Prokudin and his coauthors have demonstrated the genetically based relation between the coexistence of anophthalmos/microphthalmos, coloboma/or retinal abnormality, and AS abnormalities/cataract/microcornea/Peter’s anomaly16. This further proves the complexity of ocular maldevelopment conditions with overlapping phenotypes, as observed in our cases. Posteriorly, all our cases had some sort of abnormality (dysplasia and/or gliosis) of the retina. Generally, none of our cases showed simple microphthalmos without other ocular anomalies, and even the single case with the normal lens was associated with coloboma, as illustrated in Fig. 1. Therefore, microphthalmos should not be considered an isolated anomaly, and the genetic heterogeneity behind its presence should always be taken into consideration. Mutation of different encoding gene proteins can lead to multiple different eye developmental defects, such as microphthalmia/anophthalmia, AS dysgenesis/cataract/microcornea, Peter’s anomaly and coloboma/retinal anomalies16. These structural defects can be inherited and follow the Mendelian mode of inheritance pattern or can be sporadic16. This wide heterogeneity in gene mutations in relation to microphthalmos makes it challenging to test for genes in all these cases. The overlap between the genes and clinical features of eye maldevelopment makes it difficult to categorize, and a better understanding of eye development is a prerequisite for evaluating and managing complex congenital eye anomalies, especially when associated with systemic disorders and/or chromosomal abnormalities25.

The limitations of our study are the small sample size owing to the rarity of microphthalmos, variability of the management options for the condition with a limited number of enucleated globes, and the lack of genetic testing for our cases. Nevertheless, we have concluded interesting observations by extensively studying the details of the histopathological findings in these enucleated globes in correlation with the clinical information.

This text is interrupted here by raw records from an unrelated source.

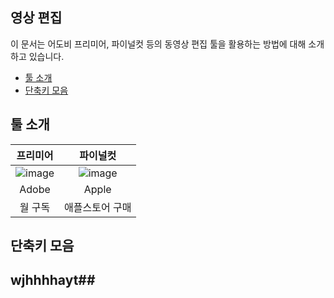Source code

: ## 영상 편집
이 문서는 어도비 프리미어, 파이널컷 등의 동영상 편집 툴을 활용하는 방법에 대해 소개하고 있습니다.

- [툴 소개](#툴-소개)
- [단축키 모음](#단축키-모음)

## 툴 소개

| 프리미어 | 파이널컷 |
|:----:|:----:|
| ![image](https://user-images.githubusercontent.com/101777355/167284318-432c7416-6e89-481a-a5ff-228eb3755e21.png) | ![image](https://user-images.githubusercontent.com/101777355/167284303-206de87c-9b8c-49ec-b10d-f4382e83fbe4.png) |
| Adobe | Apple |
| 월 구독 | 애플스토어 구매 |

## 단축키 모음

## wjhhhhayt##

In conclusion, several studies have shown that there is an association among microphthalmia, coloboma and anterior segment/cornea abnormalities. Microphthalmos is still considered rare in this part of the world and mostly unilateral and isolated. Cases with a history of parental consanguinity are more likely to have other associated ocular and systemic anomalies necessitating systemic evaluation by pediatric geneticists. Sex did not correlate significantly with the degree of microphthalmos or the presence of coloboma. Severe microphthalmos was observed to be associated with a higher average number of IO abnormal structures but not necessarily with coloboma. We observed that the absence of the lens was associated in most cases with AS and/or corneal abnormalities, thus supporting the overlapping steps in ocular development and the complexity of the involved molecular genetics. This observation necessitates solid family counseling, especially for consanguineous couples, a proper pathway for pediatric referrals and the availability of genetic testing whenever needed.